県内の多くの地域が抱える「過疎化」「人口減少」という課題。
その中で私たち(株)なんば建築工房が取り組んできた古民家再生を軸としたまちづくりの実践例を紹介し、地域の再生に必要な「人のつながり」と「覚悟」についてお話ししました。
■ コツコツ積み上げた下津井のまちづくり ― 岡山古民家リノベの現場から
今回の講演で伝えたかったのは、単なる古民家のリノベーションではなく、地域の暮らしそのものを再生する“まちづくり”の視点です。
下津井での活動は、テクニックや補助金だけで成り立ったものではありません。
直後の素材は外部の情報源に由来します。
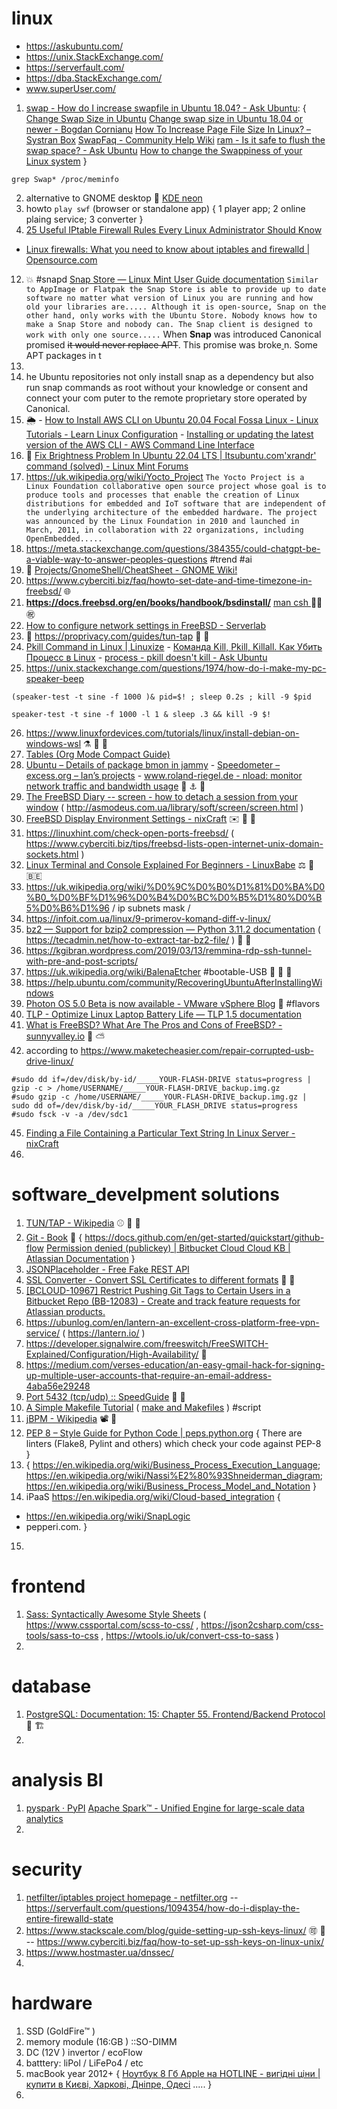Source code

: # linux 
- https://askubuntu.com/
- https://unix.StackExchange.com/
- https://serverfault.com/
- https://dba.StackExchange.com/
- www.superUser.com/

1)  [swap - How do I increase swapfile in Ubuntu 18.04? - Ask Ubuntu](https://askubuntu.com/questions/1075505/how-do-i-increase-swapfile-in-ubuntu-18-04): { [Change Swap Size in Ubuntu](https://linuxhint.com/change_swap_size_ubuntu/)  [Change swap size in Ubuntu 18.04 or newer - Bogdan Cornianu](https://bogdancornianu.com/change-swap-size-in-ubuntu/)  [How To Increase Page File Size In Linux? – Systran Box](https://www.systranbox.com/how-to-increase-page-file-size-in-linux/)  [SwapFaq - Community Help Wiki](https://help.ubuntu.com/community/SwapFaq)  [ram - Is it safe to flush the swap space? - Ask Ubuntu](https://askubuntu.com/questions/1185561/is-it-safe-to-flush-the-swap-space)  [How to change the Swappiness of your Linux system](https://www.howtoforge.com/tutorial/linux-swappiness/) } 
```
grep Swap* /proc/meminfo
``` 
2)  alternative to GNOME desktop 👯 [KDE neon](https://neon.kde.org/faq) 
3)  howto ```play swf``` (browser or standalone app) { 1 player app; 2 online plaing service; 3 converter } 
4)  [25 Useful IPtable Firewall Rules Every Linux Administrator Should Know](https://www.tecmint.com/linux-iptables-firewall-rules-examples-commands/) 
  - [Linux firewalls: What you need to know about iptables and firewalld | Opensource.com](https://opensource.com/article/18/9/linux-iptables-firewalld) 

12)  💥 #snapd [Snap Store — Linux Mint User Guide documentation](https://linuxmint-user-guide.readthedocs.io/en/latest/snap.html) ```Similar to AppImage or Flatpak the Snap Store is able to provide up to date software no matter what version of Linux you are running and how old your libraries are..... Although it is open-source, Snap on the other hand, only works with the Ubuntu Store. Nobody knows how to make a Snap Store and nobody can. The Snap client is designed to work with only one source.....``` When **Snap** was introduced Canonical promised ~~it would never replace APT~~. This promise was broke[
](https://askubuntu.com/)n. Some APT packages in t
13)  
14)  he Ubuntu repositories not only install snap as a dependency but also run snap commands as root without your knowledge or consent and connect your com
puter to the remote proprietary store operated by Canonical. 
14) 🌦️ - [How to Install AWS CLI on Ubuntu 20.04 Focal Fossa Linux - Linux Tutorials - Learn Linux Configuration](https://linuxconfig.org/how-to-install-aws-cli-on-ubuntu-20-04-focal-fossa-linux) - [Installing or updating the latest version of the AWS CLI - AWS Command Line Interface](https://docs.aws.amazon.com/cli/latest/userguide/getting-started-install.html)
15) 🔷 [Fix Brightness Problem In Ubuntu 22.04 LTS | Itsubuntu.com](https://itsubuntu.com/fix-brightness-problem-in-ubuntu-22-04-lts/)['xrandr' command (solved) - Linux Mint Forums](https://forums.linuxmint.com/viewtopic.php?t=275268) 
16)  https://uk.wikipedia.org/wiki/Yocto_Project ```The Yocto Project is a Linux Foundation collaborative open source project whose goal is to produce tools and processes that enable the creation of Linux distributions for embedded and IoT software that are independent of the underlying architecture of the embedded hardware. The project was announced by the Linux Foundation in 2010 and launched in March, 2011, in collaboration with 22 organizations, including OpenEmbedded.....```
17)  https://meta.stackexchange.com/questions/384355/could-chatgpt-be-a-viable-way-to-answer-peoples-questions  #trend  #ai 
18)  🔑 [Projects/GnomeShell/CheatSheet - GNOME Wiki!](https://wiki.gnome.org/Projects/GnomeShell/CheatSheet#Developer_tools) 
19)  https://www.cyberciti.biz/faq/howto-set-date-and-time-timezone-in-freebsd/ 🌐 
20)  __https://docs.freebsd.org/en/books/handbook/bsdinstall/__ [ man csh ](https://www.freebsd.org/cgi/man.cgi?csh(1)) 👰‍♀️ ㊗️ 
22)  [How to configure network settings in FreeBSD - Serverlab](https://www.serverlab.ca/tutorials/unix/how-to-set-static-ip-and-dhcp-in-freebsd/)
23)  🔢 https://proprivacy.com/guides/tun-tap  🍏 📆 
24)  [Pkill Command in Linux | Linuxize](https://linuxize.com/post/pkill-command-in-linux/) - [Команда Kill, Pkill, Killall. Как Убить Процесс в Linux](https://www.hostinger.com.ua/rukovodstva/komanda-kill-linux-kak-ubit-process) - [process - pkill doesn't kill - Ask Ubuntu](https://askubuntu.com/questions/1344444/pkill-doesnt-kill)
25) https://unix.stackexchange.com/questions/1974/how-do-i-make-my-pc-speaker-beep 
```
(speaker-test -t sine -f 1000 )& pid=$! ; sleep 0.2s ; kill -9 $pid
``` 
```
speaker-test -t sine -f 1000 -l 1 & sleep .3 && kill -9 $!
``` 
26) https://www.linuxfordevices.com/tutorials/linux/install-debian-on-windows-wsl ⚗️ 🔖 🍫
27) [Tables (Org Mode Compact Guide)](https://orgmode.org/guide/Tables.html#Tables) 
28) [Ubuntu – Details of package bmon in jammy](https://packages.ubuntu.com/jammy/net/bmon) - [Speedometer – excess.org – Ian’s projects](https://excess.org/speedometer/) - [www.roland-riegel.de - nload: monitor network traffic and bandwidth usage](http://www.roland-riegel.de/nload/)  🧲 ⚓ 👘 
31) [The FreeBSD Diary -- screen - how to detach a session from your window](https://www.freebsddiary.org/screen.php)  ( http://asmodeus.com.ua/library/soft/screen/screen.html )
32) [FreeBSD Display Environment Settings - nixCraft](https://www.cyberciti.biz/faq/freebsd-setenv-command/) ✉️ 🦭 🥯
33) https://linuxhint.com/check-open-ports-freebsd/ ( https://www.cyberciti.biz/tips/freebsd-lists-open-internet-unix-domain-sockets.html ) 
34) [Linux Terminal and Console Explained For Beginners - LinuxBabe](https://www.linuxbabe.com/command-line/linux-terminal)  ⚖️  🐻  🇧🇪  
35) https://uk.wikipedia.org/wiki/%D0%9C%D0%B0%D1%81%D0%BA%D0%B0_%D0%BF%D1%96%D0%B4%D0%BC%D0%B5%D1%80%D0%B5%D0%B6%D1%96 / ip subnets mask / 
36) https://infoit.com.ua/linux/9-primerov-komand-diff-v-linux/
37) [bz2 — Support for bzip2 compression — Python 3.11.2 documentation](https://docs.python.org/3/library/bz2.html) ( https://tecadmin.net/how-to-extract-tar-bz2-file/ )  🐗  🤹
38) https://kgibran.wordpress.com/2019/03/13/remmina-rdp-ssh-tunnel-with-pre-and-post-scripts/
39) https://uk.wikipedia.org/wiki/BalenaEtcher  #bootable-USB  🎍 🚌 🌂
40) https://help.ubuntu.com/community/RecoveringUbuntuAfterInstallingWindows
41) [Photon OS 5.0 Beta is now available - VMware vSphere Blog](https://blogs.vmware.com/vsphere/2023/01/photon-5-0-beta-is-now-available.html)  💾  #flavors 
42) [TLP - Optimize Linux Laptop Battery Life — TLP 1.5 documentation](https://linrunner.de/tlp/) 
43) [What is FreeBSD? What Are The Pros and Cons of FreeBSD? - sunnyvalley.io](https://www.sunnyvalley.io/docs/linux-tutorials/freebsd)  📶  ⛅
44) according to https://www.maketecheasier.com/repair-corrupted-usb-drive-linux/ 
```
#sudo dd if=/dev/disk/by-id/_____YOUR-FLASH-DRIVE status=progress | gzip -c > /home/USERNAME/_____YOUR-FLASH-DRIVE_backup.img.gz
#sudo gzip -c /home/USERNAME/_____YOUR-FLASH-DRIVE_backup.img.gz | sudo dd of=/dev/disk/by-id/_____YOUR_FLASH_DRIVE status=progress
#sudo fsck -v -a /dev/sdc1
```
45) [Finding a File Containing a Particular Text String In Linux Server - nixCraft](https://www.cyberciti.biz/faq/howto-search-find-file-for-text-string/) 
46)  

# software_develpment solutions 
1) [TUN/TAP - Wikipedia](https://en.wikipedia.org/wiki/TUN/TAP)  ⚾  🥣  🚡 
2) [Git - Book](https://git-scm.com/book/uk/v2)  🏁  { https://docs.github.com/en/get-started/quickstart/github-flow [Permission denied (publickey) | Bitbucket Cloud Cloud KB | Atlassian Documentation](https://confluence.atlassian.com/bbkb/permission-denied-publickey-302811860.html) }
3) [JSONPlaceholder - Free Fake REST API](https://jsonplaceholder.typicode.com/) 
4) [SSL Converter - Convert SSL Certificates to different formats](https://www.sslshopper.com/ssl-converter.html)  🐪  💚 
5) [[BCLOUD-10967] Restrict Pushing Git Tags to Certain Users in a Bitbucket Repo (BB-12083) - Create and track feature requests for Atlassian products.](https://jira.atlassian.com/browse/BCLOUD-10967?filter=98686)
6) https://ubunlog.com/en/lantern-an-excellent-cross-platform-free-vpn-service/ ( https://lantern.io/ )
7) https://developer.signalwire.com/freeswitch/FreeSWITCH-Explained/Configuration/High-Availability/  🥑 
8) https://medium.com/verses-education/an-easy-gmail-hack-for-signing-up-multiple-user-accounts-that-require-an-email-address-4aba56e29248
9) [Port 5432 (tcp/udp) :: SpeedGuide](https://www.speedguide.net/port.php?port=5432)  🌷  🥁 
10) [A Simple Makefile Tutorial](https://www.cs.colby.edu/maxwell/courses/tutorials/maketutor/) ( [make and Makefiles](https://faculty.cs.niu.edu/~mcmahon/CS241/Notes/makefiles.html) ) #script
11) [jBPM - Wikipedia](https://en.wikipedia.org/wiki/JBPM)  📽️ 🎡 
12) [PEP 8 – Style Guide for Python Code | peps.python.org](https://peps.python.org/pep-0008/) { There are linters (Flake8, Pylint and others) which check your code against PEP-8 }
13) { https://en.wikipedia.org/wiki/Business_Process_Execution_Language; https://en.wikipedia.org/wiki/Nassi%E2%80%93Shneiderman_diagram; https://en.wikipedia.org/wiki/Business_Process_Model_and_Notation }
14) iPaaS https://en.wikipedia.org/wiki/Cloud-based_integration {
- https://en.wikipedia.org/wiki/SnapLogic
- pepperi.com. 
}
15) 

# frontend
1) [Sass: Syntactically Awesome Style Sheets](https://sass-lang.com/) ( https://www.cssportal.com/scss-to-css/ , https://json2csharp.com/css-tools/sass-to-css , https://wtools.io/uk/convert-css-to-sass )
2) 

# database 
1) [PostgreSQL: Documentation: 15: Chapter 55. Frontend/Backend Protocol](https://www.postgresql.org/docs/current/protocol.html)  🦢 🏗️ 
2) 

# analysis BI 
1) [pyspark · PyPI](https://pypi.org/project/pyspark/)  [Apache Spark™ - Unified Engine for large-scale data analytics](https://spark.apache.org/)   
2) 

# security
1) [netfilter/iptables project homepage - netfilter.org](https://www.netfilter.org/) -- https://serverfault.com/questions/1094354/how-do-i-display-the-entire-firewalld-state
2) https://www.stackscale.com/blog/guide-setting-up-ssh-keys-linux/  🉑 💂 -- https://www.cyberciti.biz/faq/how-to-set-up-ssh-keys-on-linux-unix/
3) https://www.hostmaster.ua/dnssec/
4) 


# hardware 
1) SSD (GoldFire™️ )  
2) memory module (16:GB ) ::SO-DIMM 
3) DC (12V ) invertor / ecoFlow 
5) batttery: liPol / LiFePo4 / etc 
6) macBook year 2012+ { [Ноутбук 8 Гб Apple на HOTLINE - вигідні ціни | купити в Києві, Харкові, Дніпре, Одесі](https://hotline.ua/ua/computer/noutbuki-buki/28267-294407/) ..... }
7)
地域の仲間たちと信頼を築き、一歩ずつ積み重ねてきた日々の努力が、現在の景観と文化を守る基盤になっています。
古民家を再生し、カフェや宿泊施設、地域商社「しもついシービレッジ」などを通じて地域に新しい人の流れを生み出す。
こうした取り組みの積み重ねが、岡山における古民家利活用のモデルケースとなっています。
まちづくりの中心にあるのは「建物」ではなく「人の想い」。
人が動けば地域が動く――この原点を改めて共有できた時間でした。
■ 日本遺産・下津井の魅力を体感するフィールドワーク
講演後には、瀬戸内海と下津井瀬戸大橋を望む絶景を背景に、実際の古民家利活用現場を巡りました。
日本遺産に指定された北前船の寄港地・下津井の歴史を肌で感じながら、
古民家を再生した宿泊施設やデニムショップ、下津井横丁などを視察。
「古いものを残しながら、新しい価値を生み出す」現場を、皆さん真剣な眼差しで見学されていました。
瀬戸内の風景を楽しみながらも、各地のまちづくりにどう活かせるかを熱心に議論される姿はとても印象的でした。
それぞれの地域でこの学びを形にしていくことを期待しています。
■ 古民家再生と移住・空き家活用 ― 岡山の未来へ
私たちが古民家再生や空き家利活用に取り組むのは、単に建築の仕事だからではありません。
「地域に灯りをともす」という使命を感じているからです。
古民家は“古い家”ではなく、“地域の記憶”であり“人々の暮らしの証”。
空き家を再生し、再び人が集う場所へと変えていくことこそ、地域の未来をつくる第一歩です。
この日参加された多くの若手経営者が、
自分たちの地域でも古民家リノベーションを軸にしたまちづくりへ覚悟を持って取り組んでくださることを願っています。
「地域のために動こう」「自分がやってみよう」と決意する仲間が増えること。
それが、岡山全体の力となり、次の世代へとつながる原動力になるはずです。
■ 未来へつなぐ、岡山のまちづくりと古民家利活用
今回の講演・ワークショップを通して感じたのは、地域の可能性は“人”から始まるということです。
行政や制度に頼るだけではなく、民間が主体となって地域の未来を描く時代。
なんば建築工房は、これからも「岡山 古民家再生・古民家リノベーション・空き家活用・まちづくり」をテーマに、
地域に根ざした挑戦を続けてまいります。
この日の出会いが、新たな地域再生の種となり、
岡山各地で“人と地域をつなぐまちづくり”が広がっていくことを心より願って――。